Records supplied section start
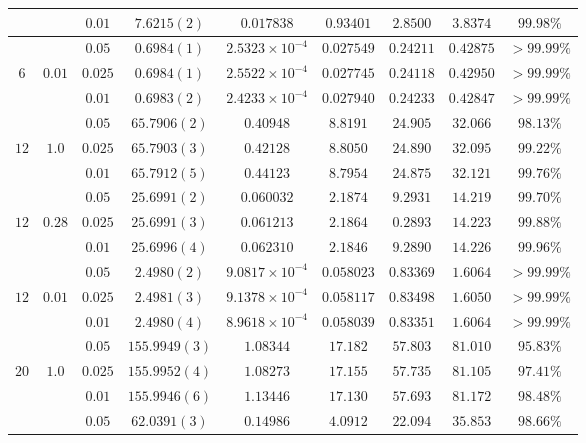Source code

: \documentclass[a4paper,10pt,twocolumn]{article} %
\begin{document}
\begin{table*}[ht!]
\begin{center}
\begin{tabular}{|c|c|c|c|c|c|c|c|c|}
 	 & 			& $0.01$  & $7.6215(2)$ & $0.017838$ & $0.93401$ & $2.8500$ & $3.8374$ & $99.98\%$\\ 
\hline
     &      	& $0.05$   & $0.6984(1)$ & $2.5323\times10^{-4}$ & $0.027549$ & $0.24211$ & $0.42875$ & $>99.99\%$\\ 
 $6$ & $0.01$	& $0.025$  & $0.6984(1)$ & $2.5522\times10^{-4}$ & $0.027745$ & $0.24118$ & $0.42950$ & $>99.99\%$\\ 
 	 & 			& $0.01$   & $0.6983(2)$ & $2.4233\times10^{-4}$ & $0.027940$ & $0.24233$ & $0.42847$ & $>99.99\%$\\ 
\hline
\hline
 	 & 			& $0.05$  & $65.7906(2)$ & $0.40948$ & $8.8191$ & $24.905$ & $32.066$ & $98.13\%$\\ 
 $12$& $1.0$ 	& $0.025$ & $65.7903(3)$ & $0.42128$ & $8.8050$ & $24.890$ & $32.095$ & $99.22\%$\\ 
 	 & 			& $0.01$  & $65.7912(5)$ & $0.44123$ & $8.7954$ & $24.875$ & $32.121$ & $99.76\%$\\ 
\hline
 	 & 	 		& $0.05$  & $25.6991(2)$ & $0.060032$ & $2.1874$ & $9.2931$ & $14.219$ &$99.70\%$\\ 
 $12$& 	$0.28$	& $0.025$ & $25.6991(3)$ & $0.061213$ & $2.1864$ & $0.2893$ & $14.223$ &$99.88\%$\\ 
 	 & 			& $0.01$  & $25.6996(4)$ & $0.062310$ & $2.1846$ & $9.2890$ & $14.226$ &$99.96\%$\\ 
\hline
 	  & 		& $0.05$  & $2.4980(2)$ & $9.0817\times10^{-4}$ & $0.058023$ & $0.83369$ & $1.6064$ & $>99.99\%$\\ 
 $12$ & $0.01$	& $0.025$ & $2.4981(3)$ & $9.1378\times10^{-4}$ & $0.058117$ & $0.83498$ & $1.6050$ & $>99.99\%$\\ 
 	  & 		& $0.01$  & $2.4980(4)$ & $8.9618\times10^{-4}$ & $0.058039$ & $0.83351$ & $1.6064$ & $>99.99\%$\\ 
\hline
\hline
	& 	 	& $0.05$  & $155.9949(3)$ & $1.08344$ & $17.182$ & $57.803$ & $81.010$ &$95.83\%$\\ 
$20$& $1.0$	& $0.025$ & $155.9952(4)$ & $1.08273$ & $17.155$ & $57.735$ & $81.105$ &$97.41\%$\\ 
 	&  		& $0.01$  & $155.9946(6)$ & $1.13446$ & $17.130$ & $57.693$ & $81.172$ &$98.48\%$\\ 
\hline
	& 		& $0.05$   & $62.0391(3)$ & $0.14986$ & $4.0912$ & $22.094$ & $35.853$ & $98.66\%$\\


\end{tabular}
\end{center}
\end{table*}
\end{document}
Records supplied section end
Records supplied section start
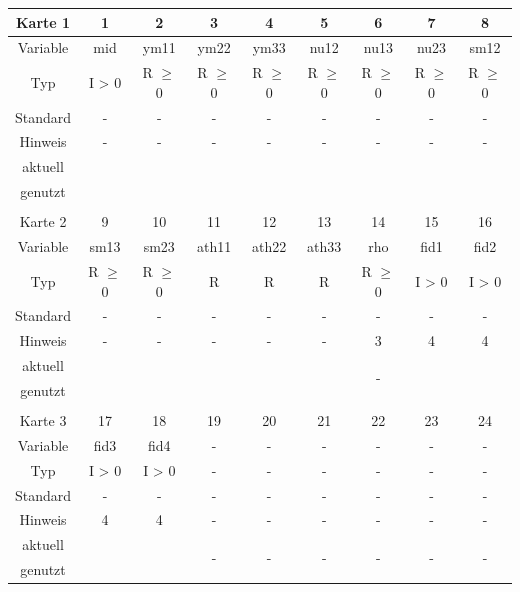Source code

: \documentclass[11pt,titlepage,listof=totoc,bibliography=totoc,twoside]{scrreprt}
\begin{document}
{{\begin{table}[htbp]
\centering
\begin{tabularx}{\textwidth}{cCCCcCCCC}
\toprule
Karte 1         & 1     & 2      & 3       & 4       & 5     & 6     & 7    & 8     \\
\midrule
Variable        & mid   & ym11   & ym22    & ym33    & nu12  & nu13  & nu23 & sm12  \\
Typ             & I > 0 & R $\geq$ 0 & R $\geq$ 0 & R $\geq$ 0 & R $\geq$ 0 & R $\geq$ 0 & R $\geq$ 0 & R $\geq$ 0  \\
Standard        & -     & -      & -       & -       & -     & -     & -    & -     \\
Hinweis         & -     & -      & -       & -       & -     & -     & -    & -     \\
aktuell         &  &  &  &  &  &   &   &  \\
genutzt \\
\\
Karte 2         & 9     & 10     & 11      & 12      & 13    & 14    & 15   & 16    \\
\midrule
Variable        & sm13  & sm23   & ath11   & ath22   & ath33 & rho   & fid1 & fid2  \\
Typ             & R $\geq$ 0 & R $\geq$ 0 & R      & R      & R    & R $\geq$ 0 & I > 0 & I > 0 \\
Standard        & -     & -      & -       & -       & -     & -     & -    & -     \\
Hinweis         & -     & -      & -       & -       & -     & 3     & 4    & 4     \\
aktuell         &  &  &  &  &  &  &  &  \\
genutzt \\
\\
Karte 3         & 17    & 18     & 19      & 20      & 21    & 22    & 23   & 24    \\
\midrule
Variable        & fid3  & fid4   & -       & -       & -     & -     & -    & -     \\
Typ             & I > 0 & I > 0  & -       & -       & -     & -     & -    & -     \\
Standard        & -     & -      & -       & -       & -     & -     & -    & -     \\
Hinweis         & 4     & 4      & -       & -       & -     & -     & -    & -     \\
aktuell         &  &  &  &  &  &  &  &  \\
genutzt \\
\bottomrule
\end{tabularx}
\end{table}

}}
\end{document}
Records supplied section end
Records supplied section start
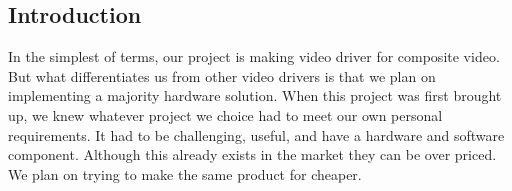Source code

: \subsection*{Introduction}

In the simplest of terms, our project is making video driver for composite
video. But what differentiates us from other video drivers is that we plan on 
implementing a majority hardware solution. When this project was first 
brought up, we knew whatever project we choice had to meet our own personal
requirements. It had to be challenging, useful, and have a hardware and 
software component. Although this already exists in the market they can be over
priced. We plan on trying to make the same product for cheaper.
Records supplied section end
*What to produce:*
Say how many lines of the material above contain the string "plan". Write nothing but the number.

*Solution to this exercise:*
2